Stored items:
# # # # #

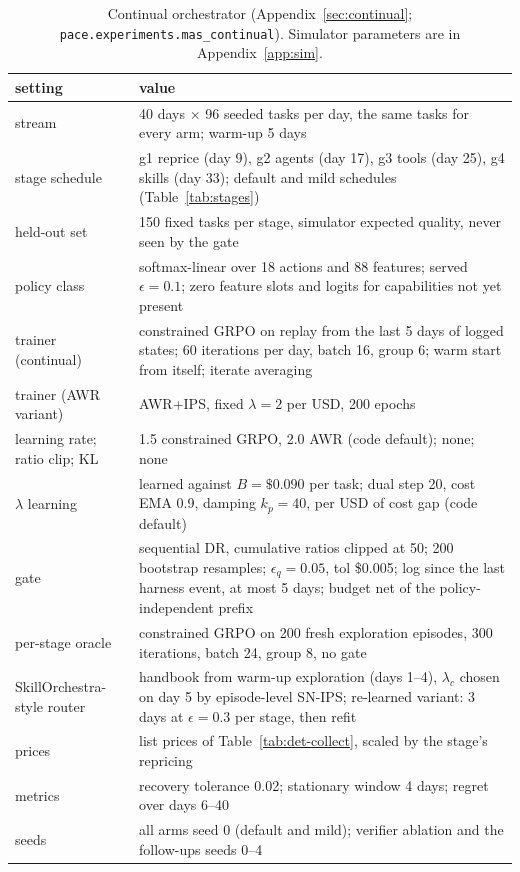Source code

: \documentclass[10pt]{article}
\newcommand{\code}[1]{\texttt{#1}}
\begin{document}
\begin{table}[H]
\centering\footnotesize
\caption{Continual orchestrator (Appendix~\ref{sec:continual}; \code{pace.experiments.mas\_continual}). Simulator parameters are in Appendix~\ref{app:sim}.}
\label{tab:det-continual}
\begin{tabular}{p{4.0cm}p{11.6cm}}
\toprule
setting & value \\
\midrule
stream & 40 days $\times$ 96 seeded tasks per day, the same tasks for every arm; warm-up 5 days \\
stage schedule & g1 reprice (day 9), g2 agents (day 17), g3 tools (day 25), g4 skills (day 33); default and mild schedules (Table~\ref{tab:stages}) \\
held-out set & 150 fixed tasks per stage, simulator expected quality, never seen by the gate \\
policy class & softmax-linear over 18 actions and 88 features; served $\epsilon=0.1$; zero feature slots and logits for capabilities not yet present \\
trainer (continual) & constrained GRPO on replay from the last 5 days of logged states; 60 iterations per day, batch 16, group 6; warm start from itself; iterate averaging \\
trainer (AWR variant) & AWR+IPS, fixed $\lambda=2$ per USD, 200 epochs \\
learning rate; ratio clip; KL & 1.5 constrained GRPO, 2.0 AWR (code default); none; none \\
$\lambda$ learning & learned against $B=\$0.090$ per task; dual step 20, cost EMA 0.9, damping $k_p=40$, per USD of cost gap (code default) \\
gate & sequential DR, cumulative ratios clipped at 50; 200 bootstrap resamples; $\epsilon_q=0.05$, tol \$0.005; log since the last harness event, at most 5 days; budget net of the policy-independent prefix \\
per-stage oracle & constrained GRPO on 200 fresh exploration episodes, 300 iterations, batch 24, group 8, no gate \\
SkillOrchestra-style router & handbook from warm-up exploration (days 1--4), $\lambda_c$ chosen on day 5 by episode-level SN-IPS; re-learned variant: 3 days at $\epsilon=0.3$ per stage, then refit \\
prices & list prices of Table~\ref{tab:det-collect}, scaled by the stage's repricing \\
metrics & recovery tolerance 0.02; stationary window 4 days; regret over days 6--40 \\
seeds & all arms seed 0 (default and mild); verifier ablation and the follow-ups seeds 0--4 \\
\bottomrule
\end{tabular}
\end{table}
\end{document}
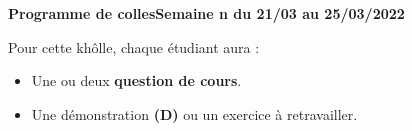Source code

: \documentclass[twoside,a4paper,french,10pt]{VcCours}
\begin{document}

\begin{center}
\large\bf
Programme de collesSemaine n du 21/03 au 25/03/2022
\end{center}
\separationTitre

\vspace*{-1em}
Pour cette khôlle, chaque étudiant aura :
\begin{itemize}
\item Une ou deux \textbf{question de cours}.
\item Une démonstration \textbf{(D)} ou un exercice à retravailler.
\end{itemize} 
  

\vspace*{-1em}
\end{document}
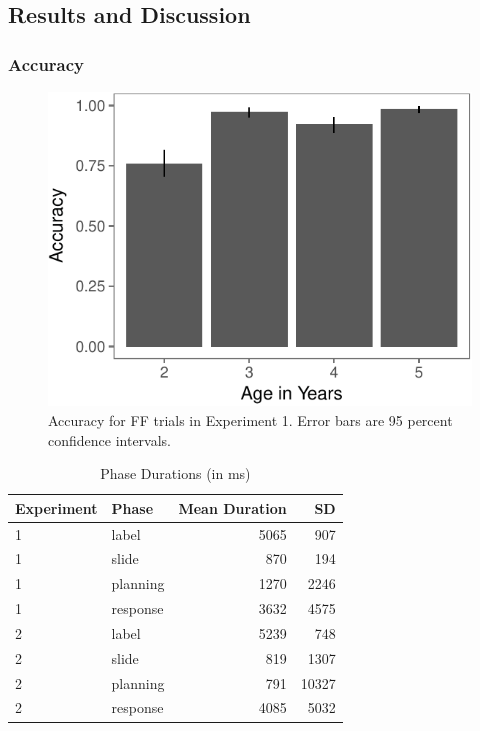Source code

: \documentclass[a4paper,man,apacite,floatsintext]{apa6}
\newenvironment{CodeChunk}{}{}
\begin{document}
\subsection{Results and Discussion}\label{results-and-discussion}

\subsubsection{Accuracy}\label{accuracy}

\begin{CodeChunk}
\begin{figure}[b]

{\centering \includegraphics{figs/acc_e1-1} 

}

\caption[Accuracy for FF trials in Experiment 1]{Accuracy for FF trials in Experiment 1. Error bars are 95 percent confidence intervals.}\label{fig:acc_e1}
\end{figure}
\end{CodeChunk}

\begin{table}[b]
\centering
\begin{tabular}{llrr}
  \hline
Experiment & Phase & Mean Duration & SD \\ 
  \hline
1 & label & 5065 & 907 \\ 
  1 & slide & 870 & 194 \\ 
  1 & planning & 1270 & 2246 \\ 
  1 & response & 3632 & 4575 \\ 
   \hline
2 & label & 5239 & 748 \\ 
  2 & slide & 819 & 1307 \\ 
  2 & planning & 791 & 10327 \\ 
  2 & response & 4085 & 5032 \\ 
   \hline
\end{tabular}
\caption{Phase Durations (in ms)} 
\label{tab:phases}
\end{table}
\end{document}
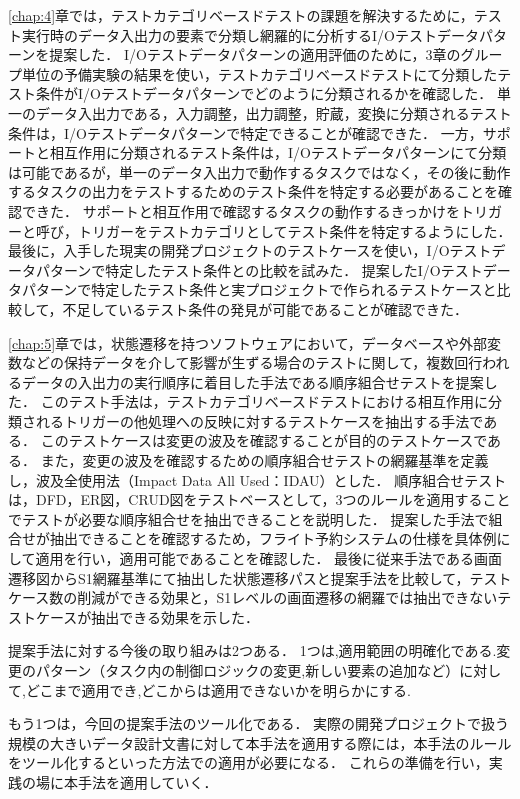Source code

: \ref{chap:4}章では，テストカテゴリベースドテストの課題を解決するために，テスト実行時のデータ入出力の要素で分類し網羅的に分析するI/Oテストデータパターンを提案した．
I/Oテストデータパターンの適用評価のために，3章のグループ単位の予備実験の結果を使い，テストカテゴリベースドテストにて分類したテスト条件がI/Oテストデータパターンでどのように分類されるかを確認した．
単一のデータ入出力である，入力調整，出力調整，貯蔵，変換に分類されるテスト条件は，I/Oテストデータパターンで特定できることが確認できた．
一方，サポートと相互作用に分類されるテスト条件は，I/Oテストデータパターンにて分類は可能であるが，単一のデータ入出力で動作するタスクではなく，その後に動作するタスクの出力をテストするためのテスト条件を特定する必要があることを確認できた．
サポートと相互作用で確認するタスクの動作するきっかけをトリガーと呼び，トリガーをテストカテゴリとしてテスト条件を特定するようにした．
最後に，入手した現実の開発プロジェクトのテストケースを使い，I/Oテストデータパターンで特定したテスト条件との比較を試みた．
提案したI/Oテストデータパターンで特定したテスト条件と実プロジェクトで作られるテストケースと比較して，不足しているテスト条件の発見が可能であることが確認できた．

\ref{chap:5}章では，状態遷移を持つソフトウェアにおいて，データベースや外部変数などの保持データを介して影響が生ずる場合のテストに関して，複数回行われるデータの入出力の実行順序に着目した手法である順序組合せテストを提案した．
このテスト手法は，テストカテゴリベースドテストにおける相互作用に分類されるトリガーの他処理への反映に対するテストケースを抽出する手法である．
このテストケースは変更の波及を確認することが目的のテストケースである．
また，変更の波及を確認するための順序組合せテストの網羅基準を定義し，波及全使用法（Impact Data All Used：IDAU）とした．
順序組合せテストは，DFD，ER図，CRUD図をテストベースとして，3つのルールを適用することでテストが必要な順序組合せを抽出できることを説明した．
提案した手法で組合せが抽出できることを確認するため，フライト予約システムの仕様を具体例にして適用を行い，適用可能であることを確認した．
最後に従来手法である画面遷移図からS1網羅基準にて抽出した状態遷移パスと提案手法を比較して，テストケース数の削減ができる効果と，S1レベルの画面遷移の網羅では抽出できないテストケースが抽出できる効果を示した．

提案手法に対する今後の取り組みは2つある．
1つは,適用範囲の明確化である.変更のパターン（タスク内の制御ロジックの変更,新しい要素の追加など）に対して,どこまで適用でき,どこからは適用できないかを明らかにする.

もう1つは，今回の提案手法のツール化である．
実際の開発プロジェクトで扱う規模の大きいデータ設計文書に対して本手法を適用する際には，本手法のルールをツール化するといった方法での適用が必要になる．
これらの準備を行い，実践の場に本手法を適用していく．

# # # # #

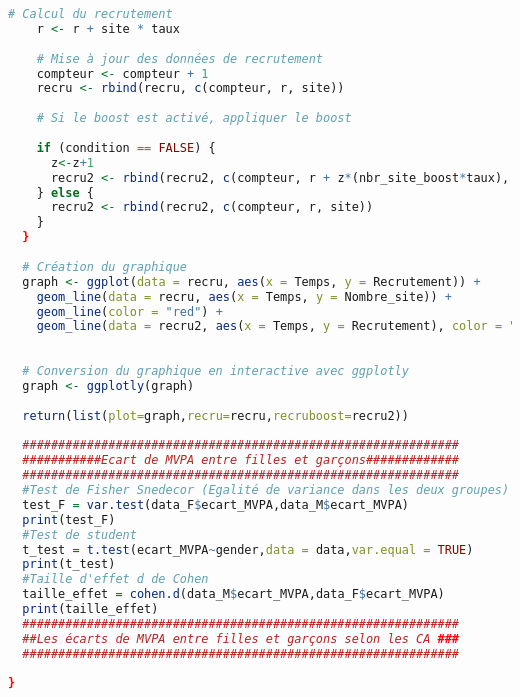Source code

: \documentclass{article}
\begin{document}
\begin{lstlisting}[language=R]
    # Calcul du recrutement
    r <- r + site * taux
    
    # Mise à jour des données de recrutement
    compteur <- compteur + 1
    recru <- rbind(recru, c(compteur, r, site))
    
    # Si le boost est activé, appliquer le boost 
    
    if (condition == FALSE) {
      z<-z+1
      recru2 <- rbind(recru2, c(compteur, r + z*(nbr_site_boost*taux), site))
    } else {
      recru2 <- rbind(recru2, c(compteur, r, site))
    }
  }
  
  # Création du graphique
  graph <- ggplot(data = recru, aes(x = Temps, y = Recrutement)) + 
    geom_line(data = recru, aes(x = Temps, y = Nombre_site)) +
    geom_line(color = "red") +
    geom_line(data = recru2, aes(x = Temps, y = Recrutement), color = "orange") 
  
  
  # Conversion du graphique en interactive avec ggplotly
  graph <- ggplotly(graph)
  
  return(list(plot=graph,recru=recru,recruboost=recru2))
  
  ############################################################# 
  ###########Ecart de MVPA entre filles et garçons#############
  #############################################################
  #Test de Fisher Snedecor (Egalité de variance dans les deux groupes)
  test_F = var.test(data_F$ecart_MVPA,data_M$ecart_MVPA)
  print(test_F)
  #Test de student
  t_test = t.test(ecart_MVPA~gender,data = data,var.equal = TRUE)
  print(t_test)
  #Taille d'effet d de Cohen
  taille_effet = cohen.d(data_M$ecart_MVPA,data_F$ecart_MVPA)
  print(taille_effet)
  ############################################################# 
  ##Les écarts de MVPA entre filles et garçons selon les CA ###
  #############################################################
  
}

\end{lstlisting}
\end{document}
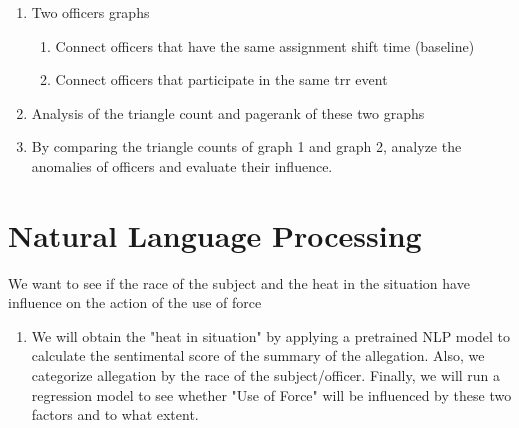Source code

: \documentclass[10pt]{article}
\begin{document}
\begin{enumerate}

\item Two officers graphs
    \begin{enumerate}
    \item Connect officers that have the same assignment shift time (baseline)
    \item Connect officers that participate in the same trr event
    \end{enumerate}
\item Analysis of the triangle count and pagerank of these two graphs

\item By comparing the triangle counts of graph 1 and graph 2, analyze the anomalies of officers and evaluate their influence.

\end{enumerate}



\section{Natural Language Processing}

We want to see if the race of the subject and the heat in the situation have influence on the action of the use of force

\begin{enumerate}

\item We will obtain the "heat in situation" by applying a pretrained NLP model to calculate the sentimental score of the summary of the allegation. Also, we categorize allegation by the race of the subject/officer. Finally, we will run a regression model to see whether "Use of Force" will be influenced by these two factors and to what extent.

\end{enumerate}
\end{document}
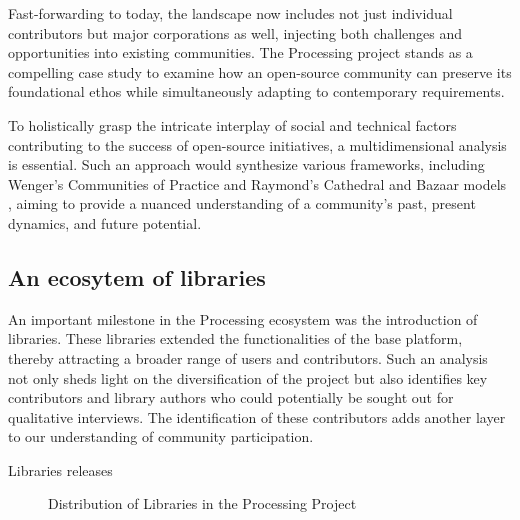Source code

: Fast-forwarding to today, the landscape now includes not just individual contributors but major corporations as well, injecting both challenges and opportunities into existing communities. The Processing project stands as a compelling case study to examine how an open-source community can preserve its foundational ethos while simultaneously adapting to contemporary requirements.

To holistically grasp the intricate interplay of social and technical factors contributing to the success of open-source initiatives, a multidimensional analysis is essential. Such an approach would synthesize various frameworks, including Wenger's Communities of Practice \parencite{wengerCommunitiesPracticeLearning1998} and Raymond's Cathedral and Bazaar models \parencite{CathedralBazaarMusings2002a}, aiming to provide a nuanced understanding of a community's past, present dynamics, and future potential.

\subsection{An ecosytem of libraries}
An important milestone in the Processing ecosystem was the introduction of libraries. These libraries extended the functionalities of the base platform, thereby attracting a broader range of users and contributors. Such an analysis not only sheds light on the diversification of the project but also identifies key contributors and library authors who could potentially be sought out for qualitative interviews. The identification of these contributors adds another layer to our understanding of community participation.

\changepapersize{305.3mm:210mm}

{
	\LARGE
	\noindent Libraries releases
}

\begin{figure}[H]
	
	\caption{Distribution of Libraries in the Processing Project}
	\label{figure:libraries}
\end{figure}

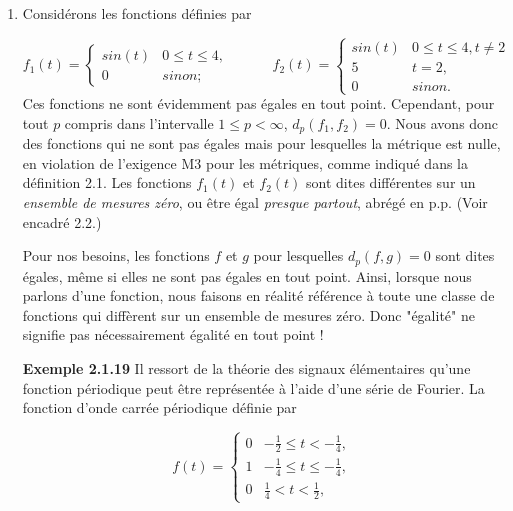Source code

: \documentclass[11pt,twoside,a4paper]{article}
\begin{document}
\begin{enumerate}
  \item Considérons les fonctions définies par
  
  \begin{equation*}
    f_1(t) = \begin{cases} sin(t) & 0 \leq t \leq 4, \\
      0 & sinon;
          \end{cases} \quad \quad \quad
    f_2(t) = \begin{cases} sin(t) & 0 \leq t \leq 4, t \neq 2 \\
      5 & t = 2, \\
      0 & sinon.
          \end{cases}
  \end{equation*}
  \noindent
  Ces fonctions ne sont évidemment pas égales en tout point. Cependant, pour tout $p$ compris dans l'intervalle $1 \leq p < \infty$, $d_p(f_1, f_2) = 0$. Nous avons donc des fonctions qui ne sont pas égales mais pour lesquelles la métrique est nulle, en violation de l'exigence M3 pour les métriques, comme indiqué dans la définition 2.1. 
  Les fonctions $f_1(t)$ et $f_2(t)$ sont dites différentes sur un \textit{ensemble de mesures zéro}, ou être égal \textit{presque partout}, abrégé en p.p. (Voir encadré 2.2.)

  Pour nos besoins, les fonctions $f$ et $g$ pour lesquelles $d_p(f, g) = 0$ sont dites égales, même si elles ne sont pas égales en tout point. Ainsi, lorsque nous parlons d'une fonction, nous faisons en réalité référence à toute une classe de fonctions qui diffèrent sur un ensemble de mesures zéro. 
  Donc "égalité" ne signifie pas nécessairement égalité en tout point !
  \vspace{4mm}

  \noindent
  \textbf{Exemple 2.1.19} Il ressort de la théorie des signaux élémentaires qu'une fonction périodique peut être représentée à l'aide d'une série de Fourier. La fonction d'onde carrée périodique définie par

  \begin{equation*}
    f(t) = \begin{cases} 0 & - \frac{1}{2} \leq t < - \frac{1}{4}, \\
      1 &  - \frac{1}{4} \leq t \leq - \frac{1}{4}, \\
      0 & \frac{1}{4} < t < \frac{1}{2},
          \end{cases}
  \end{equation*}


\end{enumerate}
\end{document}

# # # # #

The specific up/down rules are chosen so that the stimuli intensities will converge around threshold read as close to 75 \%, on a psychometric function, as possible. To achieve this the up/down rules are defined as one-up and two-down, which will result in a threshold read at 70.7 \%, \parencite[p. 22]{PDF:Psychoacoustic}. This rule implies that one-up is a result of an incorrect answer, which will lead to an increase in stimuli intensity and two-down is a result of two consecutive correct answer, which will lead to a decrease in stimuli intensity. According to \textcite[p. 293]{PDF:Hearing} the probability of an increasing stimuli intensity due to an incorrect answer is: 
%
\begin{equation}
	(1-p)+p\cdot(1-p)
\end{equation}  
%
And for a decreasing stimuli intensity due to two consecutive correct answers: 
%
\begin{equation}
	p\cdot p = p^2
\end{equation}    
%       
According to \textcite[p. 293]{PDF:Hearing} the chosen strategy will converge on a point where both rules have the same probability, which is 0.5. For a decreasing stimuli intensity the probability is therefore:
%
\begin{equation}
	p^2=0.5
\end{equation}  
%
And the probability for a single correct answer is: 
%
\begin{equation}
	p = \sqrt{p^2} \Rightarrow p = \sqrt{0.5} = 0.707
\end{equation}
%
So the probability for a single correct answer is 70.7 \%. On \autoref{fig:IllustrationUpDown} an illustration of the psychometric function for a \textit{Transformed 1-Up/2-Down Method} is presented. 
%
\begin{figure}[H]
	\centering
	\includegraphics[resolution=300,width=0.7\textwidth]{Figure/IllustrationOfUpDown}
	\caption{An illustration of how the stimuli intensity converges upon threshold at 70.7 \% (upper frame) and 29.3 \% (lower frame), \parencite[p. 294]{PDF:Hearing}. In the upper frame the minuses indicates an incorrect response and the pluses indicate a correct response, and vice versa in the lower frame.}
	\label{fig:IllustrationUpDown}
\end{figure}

# # # # #

Exercise prompt — In the entries above, find each line that includes the string "fixed" and copy it.

Response to this task —
held-out set & 150 fixed tasks per stage, simulator expected quality, never seen by the gate \\
trainer (AWR variant) & AWR+IPS, fixed $\lambda=2$ per USD, 200 epochs \\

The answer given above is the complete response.